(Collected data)
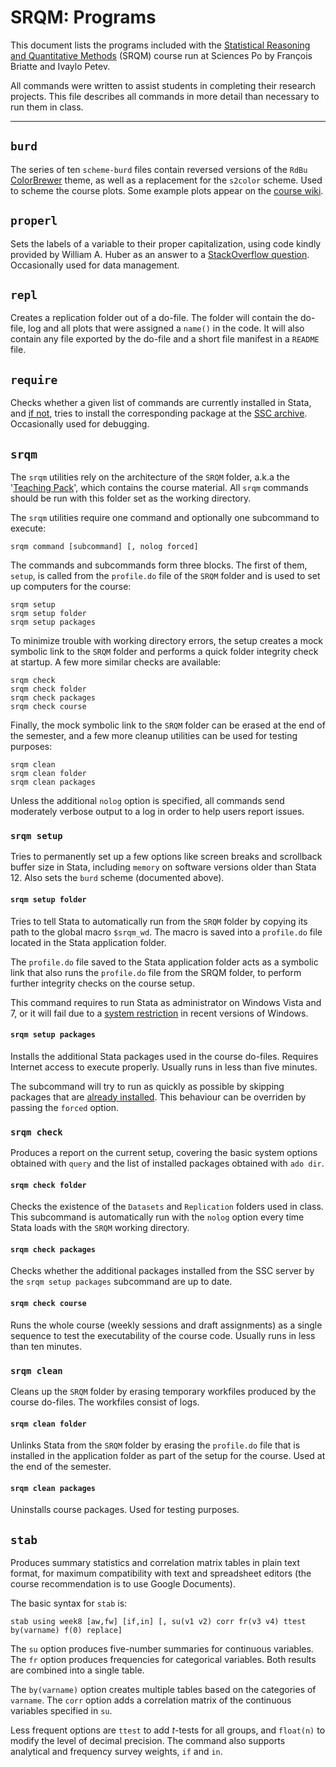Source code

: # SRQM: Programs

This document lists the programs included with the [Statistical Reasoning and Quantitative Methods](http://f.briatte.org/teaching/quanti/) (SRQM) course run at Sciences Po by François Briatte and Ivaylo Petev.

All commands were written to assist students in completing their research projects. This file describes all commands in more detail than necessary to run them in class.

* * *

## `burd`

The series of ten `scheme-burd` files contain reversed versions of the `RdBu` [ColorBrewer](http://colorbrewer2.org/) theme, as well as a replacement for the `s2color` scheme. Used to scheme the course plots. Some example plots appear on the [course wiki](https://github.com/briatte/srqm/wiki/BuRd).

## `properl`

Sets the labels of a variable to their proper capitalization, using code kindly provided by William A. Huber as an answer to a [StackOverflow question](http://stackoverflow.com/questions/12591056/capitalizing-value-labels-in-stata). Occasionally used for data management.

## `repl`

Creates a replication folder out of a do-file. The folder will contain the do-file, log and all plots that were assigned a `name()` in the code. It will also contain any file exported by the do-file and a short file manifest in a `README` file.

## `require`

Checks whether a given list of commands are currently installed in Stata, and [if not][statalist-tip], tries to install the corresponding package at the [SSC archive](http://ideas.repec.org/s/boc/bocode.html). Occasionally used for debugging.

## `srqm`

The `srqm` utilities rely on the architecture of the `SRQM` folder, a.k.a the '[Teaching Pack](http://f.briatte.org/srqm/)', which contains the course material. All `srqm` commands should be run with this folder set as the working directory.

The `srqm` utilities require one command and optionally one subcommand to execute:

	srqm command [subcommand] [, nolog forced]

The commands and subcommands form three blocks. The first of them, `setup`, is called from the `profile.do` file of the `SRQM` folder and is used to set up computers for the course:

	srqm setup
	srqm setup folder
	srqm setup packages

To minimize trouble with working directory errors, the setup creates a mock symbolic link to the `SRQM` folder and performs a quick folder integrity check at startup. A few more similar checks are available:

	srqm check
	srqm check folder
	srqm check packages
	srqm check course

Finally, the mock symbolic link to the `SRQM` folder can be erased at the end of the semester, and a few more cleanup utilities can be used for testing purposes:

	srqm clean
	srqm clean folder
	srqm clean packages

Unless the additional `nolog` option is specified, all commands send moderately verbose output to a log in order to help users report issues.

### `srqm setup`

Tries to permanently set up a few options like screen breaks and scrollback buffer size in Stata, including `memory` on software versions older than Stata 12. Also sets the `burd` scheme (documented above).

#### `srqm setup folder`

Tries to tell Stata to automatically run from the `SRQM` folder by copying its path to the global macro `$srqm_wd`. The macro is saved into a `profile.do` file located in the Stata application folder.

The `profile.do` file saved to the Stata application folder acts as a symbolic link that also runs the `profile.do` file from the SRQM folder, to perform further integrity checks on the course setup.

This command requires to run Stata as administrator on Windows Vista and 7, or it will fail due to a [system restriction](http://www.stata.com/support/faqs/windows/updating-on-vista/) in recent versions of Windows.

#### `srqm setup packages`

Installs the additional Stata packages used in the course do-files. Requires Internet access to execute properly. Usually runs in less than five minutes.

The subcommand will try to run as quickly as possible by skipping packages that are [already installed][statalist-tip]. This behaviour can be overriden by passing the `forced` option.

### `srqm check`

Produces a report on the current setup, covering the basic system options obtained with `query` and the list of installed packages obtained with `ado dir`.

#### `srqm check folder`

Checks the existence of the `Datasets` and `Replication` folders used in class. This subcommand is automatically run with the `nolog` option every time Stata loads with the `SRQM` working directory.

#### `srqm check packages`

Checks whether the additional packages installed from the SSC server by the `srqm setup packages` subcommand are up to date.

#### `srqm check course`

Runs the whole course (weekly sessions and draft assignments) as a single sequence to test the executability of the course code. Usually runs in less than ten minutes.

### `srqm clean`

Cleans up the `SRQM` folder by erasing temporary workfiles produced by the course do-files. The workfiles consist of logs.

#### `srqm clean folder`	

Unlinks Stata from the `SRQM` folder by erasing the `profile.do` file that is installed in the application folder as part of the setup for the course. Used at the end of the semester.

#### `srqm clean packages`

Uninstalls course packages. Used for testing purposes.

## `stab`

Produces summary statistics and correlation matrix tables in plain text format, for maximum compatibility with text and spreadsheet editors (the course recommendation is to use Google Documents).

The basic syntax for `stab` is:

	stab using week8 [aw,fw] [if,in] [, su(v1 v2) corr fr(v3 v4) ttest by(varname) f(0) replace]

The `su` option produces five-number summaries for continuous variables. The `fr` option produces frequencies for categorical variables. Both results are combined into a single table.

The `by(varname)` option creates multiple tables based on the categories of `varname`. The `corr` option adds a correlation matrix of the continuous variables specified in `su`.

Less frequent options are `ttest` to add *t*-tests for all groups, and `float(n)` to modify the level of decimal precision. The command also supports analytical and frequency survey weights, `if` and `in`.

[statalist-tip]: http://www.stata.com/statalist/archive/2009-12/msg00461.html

---

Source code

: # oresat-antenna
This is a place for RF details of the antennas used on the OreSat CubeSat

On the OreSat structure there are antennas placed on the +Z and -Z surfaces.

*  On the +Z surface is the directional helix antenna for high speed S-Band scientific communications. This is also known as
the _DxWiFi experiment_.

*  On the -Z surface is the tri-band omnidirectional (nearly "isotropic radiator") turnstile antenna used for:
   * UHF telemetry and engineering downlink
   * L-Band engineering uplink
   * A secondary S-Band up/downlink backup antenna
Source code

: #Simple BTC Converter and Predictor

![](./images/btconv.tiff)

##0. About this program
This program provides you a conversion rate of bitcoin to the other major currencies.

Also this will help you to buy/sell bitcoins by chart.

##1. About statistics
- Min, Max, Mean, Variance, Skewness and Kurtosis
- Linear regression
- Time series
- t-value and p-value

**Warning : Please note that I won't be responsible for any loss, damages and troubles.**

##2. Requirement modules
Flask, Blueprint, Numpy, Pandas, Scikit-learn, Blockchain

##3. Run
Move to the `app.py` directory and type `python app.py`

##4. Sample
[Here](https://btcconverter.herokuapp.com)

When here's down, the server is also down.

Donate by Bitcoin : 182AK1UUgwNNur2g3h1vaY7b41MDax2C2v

--

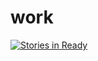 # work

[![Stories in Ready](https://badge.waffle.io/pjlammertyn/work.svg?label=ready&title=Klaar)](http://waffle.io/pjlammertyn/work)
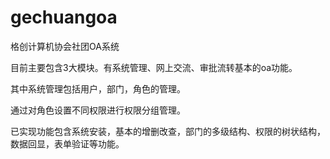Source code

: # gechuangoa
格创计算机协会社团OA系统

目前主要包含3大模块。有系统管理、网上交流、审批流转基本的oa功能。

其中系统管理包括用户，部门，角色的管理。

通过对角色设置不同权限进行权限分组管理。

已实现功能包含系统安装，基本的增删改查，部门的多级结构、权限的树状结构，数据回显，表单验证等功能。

* [Brief] Check each line of the data above for the word "profile" and say how many lines contain it, giving nothing besides the number.

* [Response to this exercise] 4